TASK GOAL:
In how many lines of the listing below does "apps" appear? Give only the figure.

Segment Open

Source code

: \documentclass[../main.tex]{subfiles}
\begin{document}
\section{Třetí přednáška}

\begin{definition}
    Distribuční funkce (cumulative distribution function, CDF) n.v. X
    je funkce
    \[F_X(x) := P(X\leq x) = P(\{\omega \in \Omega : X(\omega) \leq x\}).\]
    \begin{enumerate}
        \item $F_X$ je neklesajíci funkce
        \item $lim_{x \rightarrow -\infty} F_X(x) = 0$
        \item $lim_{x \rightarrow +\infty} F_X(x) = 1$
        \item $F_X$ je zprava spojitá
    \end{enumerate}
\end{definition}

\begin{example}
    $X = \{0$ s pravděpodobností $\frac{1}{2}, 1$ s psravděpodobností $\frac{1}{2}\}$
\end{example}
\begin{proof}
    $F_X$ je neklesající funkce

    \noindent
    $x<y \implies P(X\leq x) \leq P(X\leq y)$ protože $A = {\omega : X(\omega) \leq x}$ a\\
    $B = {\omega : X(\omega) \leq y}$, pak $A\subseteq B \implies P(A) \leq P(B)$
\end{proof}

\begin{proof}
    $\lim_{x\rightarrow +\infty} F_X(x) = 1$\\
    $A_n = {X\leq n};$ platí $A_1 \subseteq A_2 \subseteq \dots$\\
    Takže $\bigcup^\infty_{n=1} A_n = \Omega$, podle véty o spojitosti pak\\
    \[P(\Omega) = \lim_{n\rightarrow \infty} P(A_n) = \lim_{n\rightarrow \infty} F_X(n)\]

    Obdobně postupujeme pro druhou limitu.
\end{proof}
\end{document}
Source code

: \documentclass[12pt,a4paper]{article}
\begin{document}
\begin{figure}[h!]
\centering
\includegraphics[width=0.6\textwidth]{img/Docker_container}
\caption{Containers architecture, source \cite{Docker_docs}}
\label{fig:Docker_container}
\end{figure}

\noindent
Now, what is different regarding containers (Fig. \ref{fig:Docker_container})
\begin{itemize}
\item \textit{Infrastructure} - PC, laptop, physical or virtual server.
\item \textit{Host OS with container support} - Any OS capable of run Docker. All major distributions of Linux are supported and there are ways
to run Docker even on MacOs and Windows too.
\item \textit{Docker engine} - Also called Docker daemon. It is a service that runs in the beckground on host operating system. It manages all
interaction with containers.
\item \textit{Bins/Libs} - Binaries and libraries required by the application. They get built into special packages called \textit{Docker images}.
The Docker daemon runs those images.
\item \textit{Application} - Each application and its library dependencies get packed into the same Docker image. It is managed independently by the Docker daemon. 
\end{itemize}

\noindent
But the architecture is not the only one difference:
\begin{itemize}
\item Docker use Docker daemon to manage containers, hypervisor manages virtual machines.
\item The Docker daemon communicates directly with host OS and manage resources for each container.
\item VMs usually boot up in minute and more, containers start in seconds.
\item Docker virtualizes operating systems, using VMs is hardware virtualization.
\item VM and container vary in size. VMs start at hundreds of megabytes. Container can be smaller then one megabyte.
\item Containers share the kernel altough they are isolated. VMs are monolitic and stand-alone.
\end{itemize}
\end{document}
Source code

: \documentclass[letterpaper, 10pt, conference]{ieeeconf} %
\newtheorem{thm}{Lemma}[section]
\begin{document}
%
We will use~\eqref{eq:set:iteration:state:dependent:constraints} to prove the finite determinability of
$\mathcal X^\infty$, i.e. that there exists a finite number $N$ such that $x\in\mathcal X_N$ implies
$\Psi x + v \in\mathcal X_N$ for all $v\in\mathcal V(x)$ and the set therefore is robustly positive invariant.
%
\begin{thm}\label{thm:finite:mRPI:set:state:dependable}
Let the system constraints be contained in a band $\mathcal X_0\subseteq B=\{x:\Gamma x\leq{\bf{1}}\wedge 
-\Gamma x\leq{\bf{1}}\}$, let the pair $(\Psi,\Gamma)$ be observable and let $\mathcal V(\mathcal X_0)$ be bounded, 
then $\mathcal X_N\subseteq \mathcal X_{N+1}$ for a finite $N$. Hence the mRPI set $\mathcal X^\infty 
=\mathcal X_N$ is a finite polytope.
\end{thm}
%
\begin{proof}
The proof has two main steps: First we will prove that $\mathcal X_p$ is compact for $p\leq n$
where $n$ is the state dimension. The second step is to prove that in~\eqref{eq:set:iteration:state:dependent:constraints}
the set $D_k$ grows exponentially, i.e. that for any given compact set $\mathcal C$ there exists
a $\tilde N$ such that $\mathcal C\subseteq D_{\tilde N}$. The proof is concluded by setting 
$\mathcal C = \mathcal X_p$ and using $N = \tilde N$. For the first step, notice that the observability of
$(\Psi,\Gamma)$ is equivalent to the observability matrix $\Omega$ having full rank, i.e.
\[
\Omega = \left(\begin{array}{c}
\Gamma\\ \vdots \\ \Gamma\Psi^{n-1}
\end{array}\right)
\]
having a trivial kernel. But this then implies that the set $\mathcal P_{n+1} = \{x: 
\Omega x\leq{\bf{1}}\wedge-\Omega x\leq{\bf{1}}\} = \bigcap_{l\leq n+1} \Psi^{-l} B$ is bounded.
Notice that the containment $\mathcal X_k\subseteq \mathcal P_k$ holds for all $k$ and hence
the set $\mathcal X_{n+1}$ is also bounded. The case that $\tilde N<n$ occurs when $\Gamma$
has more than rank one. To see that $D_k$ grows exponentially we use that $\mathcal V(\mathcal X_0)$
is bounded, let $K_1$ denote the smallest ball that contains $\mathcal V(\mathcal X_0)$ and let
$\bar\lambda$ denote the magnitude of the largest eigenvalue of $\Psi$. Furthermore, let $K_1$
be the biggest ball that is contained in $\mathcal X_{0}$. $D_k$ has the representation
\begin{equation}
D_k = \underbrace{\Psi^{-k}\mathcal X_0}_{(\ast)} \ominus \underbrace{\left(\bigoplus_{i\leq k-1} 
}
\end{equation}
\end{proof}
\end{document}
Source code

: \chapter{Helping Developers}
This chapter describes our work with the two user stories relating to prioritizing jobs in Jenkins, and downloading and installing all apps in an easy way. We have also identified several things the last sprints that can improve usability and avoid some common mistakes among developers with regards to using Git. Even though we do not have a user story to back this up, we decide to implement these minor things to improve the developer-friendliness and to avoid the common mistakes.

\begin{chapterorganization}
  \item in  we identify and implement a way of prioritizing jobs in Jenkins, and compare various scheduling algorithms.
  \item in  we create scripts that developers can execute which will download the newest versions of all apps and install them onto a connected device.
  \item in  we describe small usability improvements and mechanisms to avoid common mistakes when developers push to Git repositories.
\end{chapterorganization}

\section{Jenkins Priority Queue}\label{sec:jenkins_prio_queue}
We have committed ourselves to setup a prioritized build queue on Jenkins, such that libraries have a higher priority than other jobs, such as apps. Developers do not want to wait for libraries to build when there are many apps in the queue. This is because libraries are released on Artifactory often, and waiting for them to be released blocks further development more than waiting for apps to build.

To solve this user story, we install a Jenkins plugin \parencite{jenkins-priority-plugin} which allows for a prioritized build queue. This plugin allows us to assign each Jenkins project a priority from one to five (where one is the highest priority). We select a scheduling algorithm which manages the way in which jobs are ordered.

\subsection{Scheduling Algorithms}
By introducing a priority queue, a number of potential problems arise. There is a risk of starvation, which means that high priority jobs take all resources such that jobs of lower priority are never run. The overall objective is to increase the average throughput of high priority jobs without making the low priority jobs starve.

Segment Closed

OUTPUT OF THE EXERCISE:
3